Ken Danby was one of Canada’s foremost practitioners of contemporary realism. Presented on the eve of the 10th anniversary of his death, this exhibition brings together, for the first time, more than 70 significant works from private and public collections.
At the Crease, a 1972 egg tempera painting depicting a nameless hockey goalie viewed from ice level, was his best known work; and for many, it defined him as an artist. Ken Danby’s career extended far beyond that one defining work.
Spanning four decades of Danby’s remarkable career as an accomplished realist painter, watercolourist, printmaker, and commercial artist, the works demonstrate the range of an important artist from this region who lent visual form to familiar Canadian icons and ideals. Visitors will encounter familiar works: Pancho, Pierre Elliott Trudeau and Tim Horton, among others. Other works will prove a revelation, further revealing Danby’s skills as a superior draughtsman and rigorous technician through his quiet, evocative style.

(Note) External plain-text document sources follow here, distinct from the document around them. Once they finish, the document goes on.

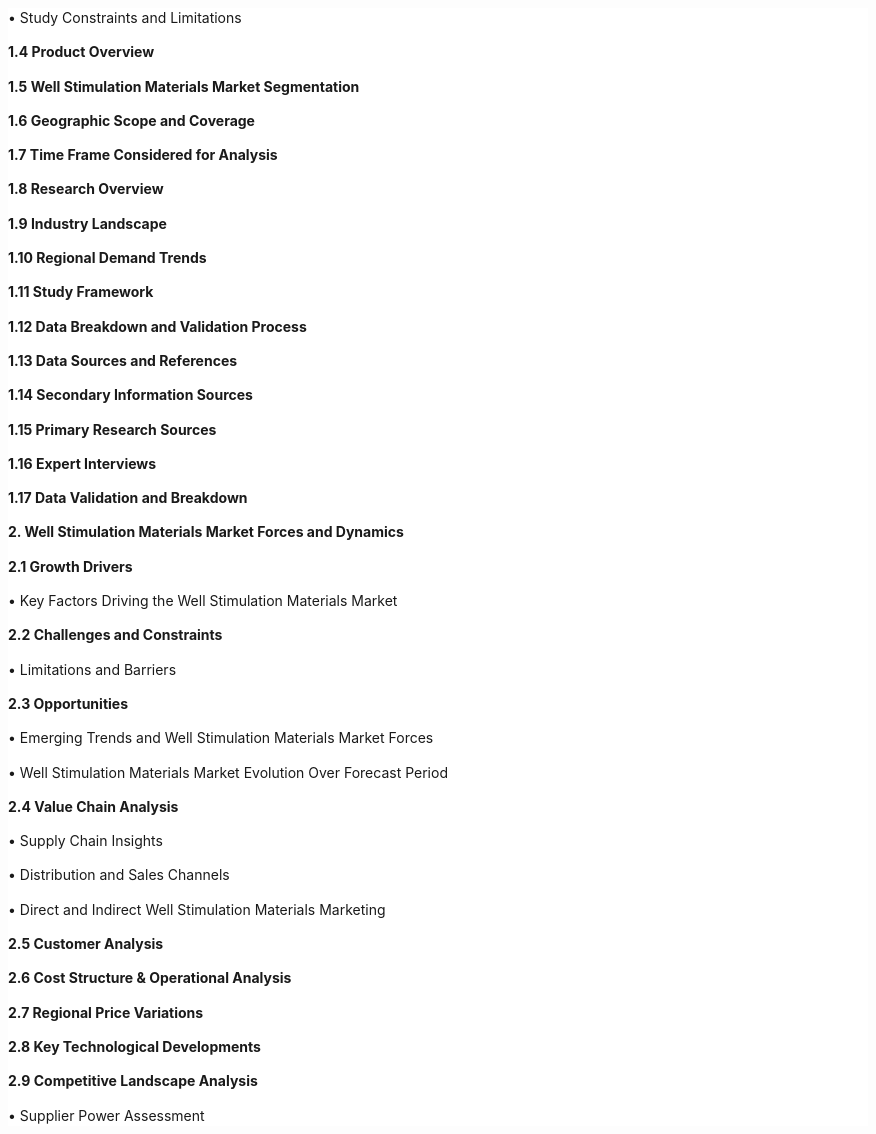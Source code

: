 • Study Constraints and Limitations

<strong>1.4 Product Overview</strong>

<strong>1.5 Well Stimulation Materials Market Segmentation</strong>

<strong>1.6 Geographic Scope and Coverage</strong>

<strong>1.7 Time Frame Considered for Analysis</strong>

<strong>1.8 Research Overview</strong>

<strong>1.9 Industry Landscape</strong>

<strong>1.10 Regional Demand Trends</strong>

<strong>1.11 Study Framework</strong>

<strong>1.12 Data Breakdown and Validation Process</strong>

<strong>1.13 Data Sources and References</strong>

<strong>1.14 Secondary Information Sources</strong>

<strong>1.15 Primary Research Sources</strong>

<strong>1.16 Expert Interviews</strong>

<strong>1.17 Data Validation and Breakdown</strong>

<strong>2. Well Stimulation Materials Market Forces and Dynamics</strong>

<strong>2.1 Growth Drivers</strong>

• Key Factors Driving the Well Stimulation Materials Market

<strong>2.2 Challenges and Constraints</strong>

• Limitations and Barriers

<strong>2.3 Opportunities</strong>

• Emerging Trends and Well Stimulation Materials Market Forces

• Well Stimulation Materials Market Evolution Over Forecast Period

<strong>2.4 Value Chain Analysis</strong>

• Supply Chain Insights

• Distribution and Sales Channels

• Direct and Indirect Well Stimulation Materials Marketing

<strong>2.5 Customer Analysis</strong>

<strong>2.6 Cost Structure & Operational Analysis</strong>

<strong>2.7 Regional Price Variations</strong>

<strong>2.8 Key Technological Developments</strong>

<strong>2.9 Competitive Landscape Analysis</strong>

• Supplier Power Assessment
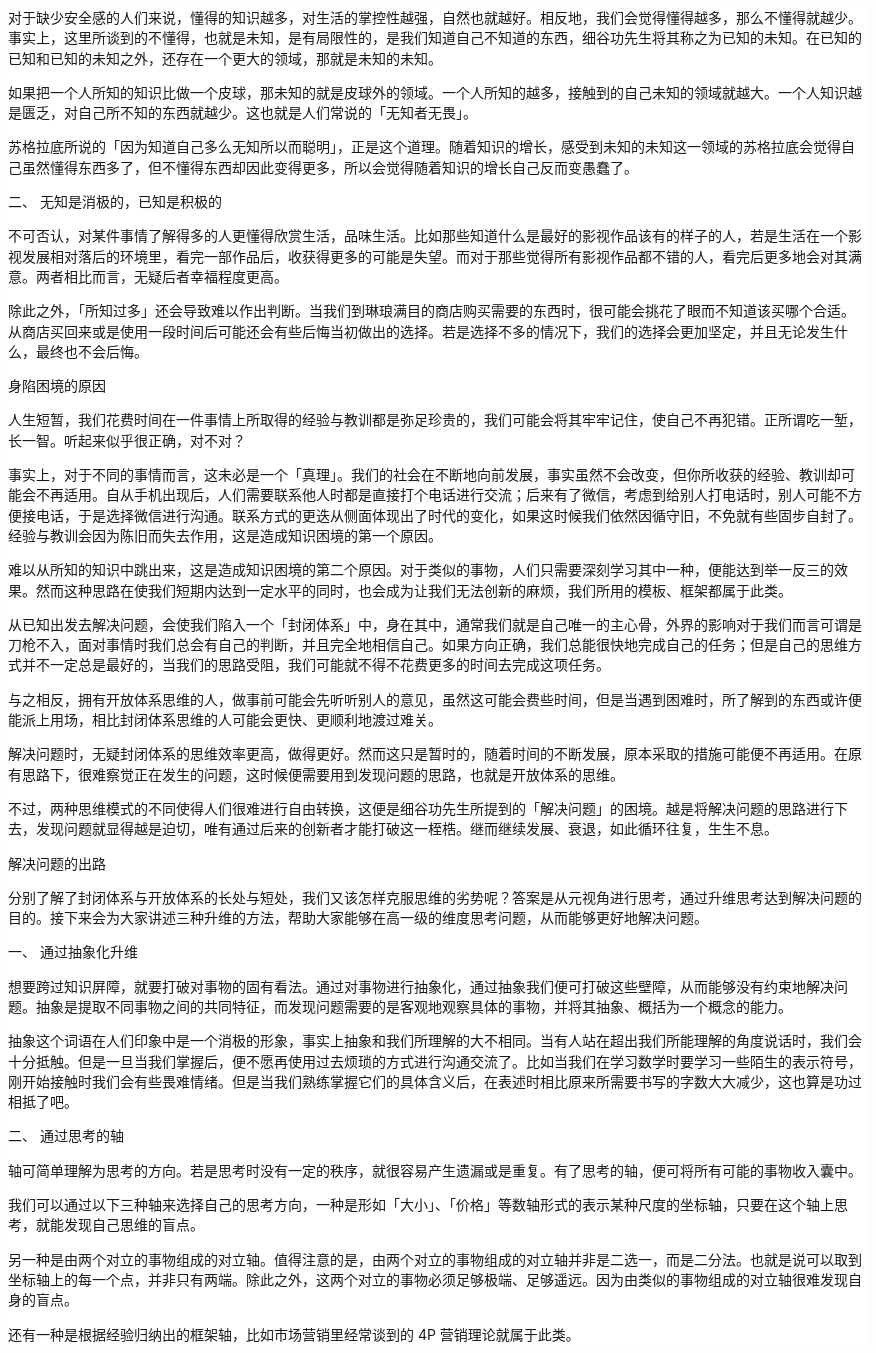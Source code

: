 对于缺少安全感的人们来说，懂得的知识越多，对生活的掌控性越强，自然也就越好。相反地，我们会觉得懂得越多，那么不懂得就越少。事实上，这里所谈到的不懂得，也就是未知，是有局限性的，是我们知道自己不知道的东西，细谷功先生将其称之为已知的未知。在已知的已知和已知的未知之外，还存在一个更大的领域，那就是未知的未知。

如果把一个人所知的知识比做一个皮球，那未知的就是皮球外的领域。一个人所知的越多，接触到的自己未知的领域就越大。一个人知识越是匮乏，对自己所不知的东西就越少。这也就是人们常说的「无知者无畏」。

苏格拉底所说的「因为知道自己多么无知所以而聪明」，正是这个道理。随着知识的增长，感受到未知的未知这一领域的苏格拉底会觉得自己虽然懂得东西多了，但不懂得东西却因此变得更多，所以会觉得随着知识的增长自己反而变愚蠢了。

二、 无知是消极的，已知是积极的

不可否认，对某件事情了解得多的人更懂得欣赏生活，品味生活。比如那些知道什么是最好的影视作品该有的样子的人，若是生活在一个影视发展相对落后的环境里，看完一部作品后，收获得更多的可能是失望。而对于那些觉得所有影视作品都不错的人，看完后更多地会对其满意。两者相比而言，无疑后者幸福程度更高。

除此之外，「所知过多」还会导致难以作出判断。当我们到琳琅满目的商店购买需要的东西时，很可能会挑花了眼而不知道该买哪个合适。从商店买回来或是使用一段时间后可能还会有些后悔当初做出的选择。若是选择不多的情况下，我们的选择会更加坚定，并且无论发生什么，最终也不会后悔。

身陷困境的原因

人生短暂，我们花费时间在一件事情上所取得的经验与教训都是弥足珍贵的，我们可能会将其牢牢记住，使自己不再犯错。正所谓吃一堑，长一智。听起来似乎很正确，对不对？

事实上，对于不同的事情而言，这未必是一个「真理」。我们的社会在不断地向前发展，事实虽然不会改变，但你所收获的经验、教训却可能会不再适用。自从手机出现后，人们需要联系他人时都是直接打个电话进行交流；后来有了微信，考虑到给别人打电话时，别人可能不方便接电话，于是选择微信进行沟通。联系方式的更迭从侧面体现出了时代的变化，如果这时候我们依然因循守旧，不免就有些固步自封了。经验与教训会因为陈旧而失去作用，这是造成知识困境的第一个原因。

难以从所知的知识中跳出来，这是造成知识困境的第二个原因。对于类似的事物，人们只需要深刻学习其中一种，便能达到举一反三的效果。然而这种思路在使我们短期内达到一定水平的同时，也会成为让我们无法创新的麻烦，我们所用的模板、框架都属于此类。

从已知出发去解决问题，会使我们陷入一个「封闭体系」中，身在其中，通常我们就是自己唯一的主心骨，外界的影响对于我们而言可谓是刀枪不入，面对事情时我们总会有自己的判断，并且完全地相信自己。如果方向正确，我们总能很快地完成自己的任务；但是自己的思维方式并不一定总是最好的，当我们的思路受阻，我们可能就不得不花费更多的时间去完成这项任务。

与之相反，拥有开放体系思维的人，做事前可能会先听听别人的意见，虽然这可能会费些时间，但是当遇到困难时，所了解到的东西或许便能派上用场，相比封闭体系思维的人可能会更快、更顺利地渡过难关。

解决问题时，无疑封闭体系的思维效率更高，做得更好。然而这只是暂时的，随着时间的不断发展，原本采取的措施可能便不再适用。在原有思路下，很难察觉正在发生的问题，这时候便需要用到发现问题的思路，也就是开放体系的思维。

不过，两种思维模式的不同使得人们很难进行自由转换，这便是细谷功先生所提到的「解决问题」的困境。越是将解决问题的思路进行下去，发现问题就显得越是迫切，唯有通过后来的创新者才能打破这一桎梏。继而继续发展、衰退，如此循环往复，生生不息。

解决问题的出路

分别了解了封闭体系与开放体系的长处与短处，我们又该怎样克服思维的劣势呢？答案是从元视角进行思考，通过升维思考达到解决问题的目的。接下来会为大家讲述三种升维的方法，帮助大家能够在高一级的维度思考问题，从而能够更好地解决问题。

一、 通过抽象化升维

想要跨过知识屏障，就要打破对事物的固有看法。通过对事物进行抽象化，通过抽象我们便可打破这些壁障，从而能够没有约束地解决问题。抽象是提取不同事物之间的共同特征，而发现问题需要的是客观地观察具体的事物，并将其抽象、概括为一个概念的能力。

抽象这个词语在人们印象中是一个消极的形象，事实上抽象和我们所理解的大不相同。当有人站在超出我们所能理解的角度说话时，我们会十分抵触。但是一旦当我们掌握后，便不愿再使用过去烦琐的方式进行沟通交流了。比如当我们在学习数学时要学习一些陌生的表示符号，刚开始接触时我们会有些畏难情绪。但是当我们熟练掌握它们的具体含义后，在表述时相比原来所需要书写的字数大大减少，这也算是功过相抵了吧。

二、 通过思考的轴

轴可简单理解为思考的方向。若是思考时没有一定的秩序，就很容易产生遗漏或是重复。有了思考的轴，便可将所有可能的事物收入囊中。

我们可以通过以下三种轴来选择自己的思考方向，一种是形如「大小」、「价格」等数轴形式的表示某种尺度的坐标轴，只要在这个轴上思考，就能发现自己思维的盲点。

另一种是由两个对立的事物组成的对立轴。值得注意的是，由两个对立的事物组成的对立轴并非是二选一，而是二分法。也就是说可以取到坐标轴上的每一个点，并非只有两端。除此之外，这两个对立的事物必须足够极端、足够遥远。因为由类似的事物组成的对立轴很难发现自身的盲点。

还有一种是根据经验归纳出的框架轴，比如市场营销里经常谈到的 4P 营销理论就属于此类。
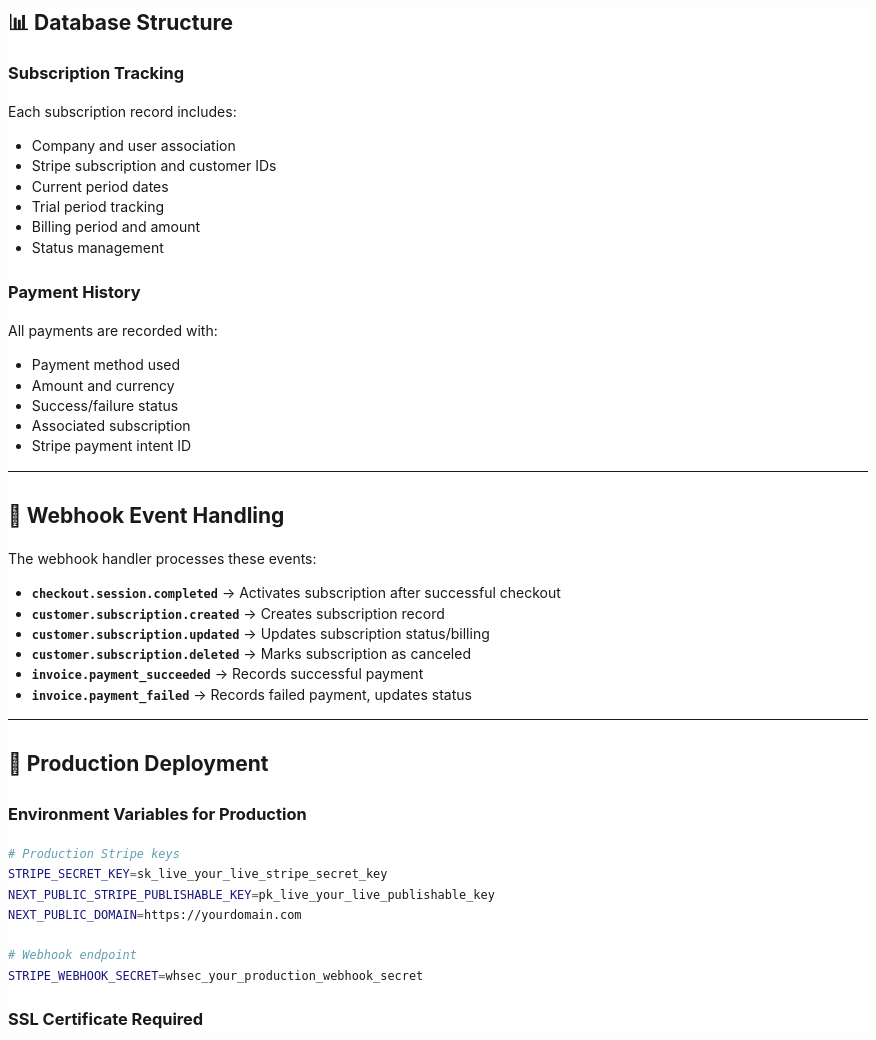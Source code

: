 
## 📊 Database Structure

### **Subscription Tracking**

Each subscription record includes:
- Company and user association
- Stripe subscription and customer IDs
- Current period dates
- Trial period tracking
- Billing period and amount
- Status management

### **Payment History**

All payments are recorded with:
- Payment method used
- Amount and currency
- Success/failure status
- Associated subscription
- Stripe payment intent ID

---

## 🔄 Webhook Event Handling

The webhook handler processes these events:

- **`checkout.session.completed`** → Activates subscription after successful checkout
- **`customer.subscription.created`** → Creates subscription record
- **`customer.subscription.updated`** → Updates subscription status/billing
- **`customer.subscription.deleted`** → Marks subscription as canceled
- **`invoice.payment_succeeded`** → Records successful payment
- **`invoice.payment_failed`** → Records failed payment, updates status

---

## 🚀 Production Deployment

### **Environment Variables for Production**

```bash
# Production Stripe keys
STRIPE_SECRET_KEY=sk_live_your_live_stripe_secret_key
NEXT_PUBLIC_STRIPE_PUBLISHABLE_KEY=pk_live_your_live_publishable_key
NEXT_PUBLIC_DOMAIN=https://yourdomain.com

# Webhook endpoint
STRIPE_WEBHOOK_SECRET=whsec_your_production_webhook_secret
```

### **SSL Certificate Required**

Born in Sault Ste. Marie, Ontario, and a long-time Guelph resident, his practice reflects a profound link to the broader Canadian landscape and psyche. Whether through his passions for music, sports or the land, his Canadian-ness – sense of place and unique lens – is also undoubtedly linked to the country’s emerging confidence and nationalism of the period, his work forever part of Canadian iconography.
The exhibition is accompanied by a full-colour 160-page publication.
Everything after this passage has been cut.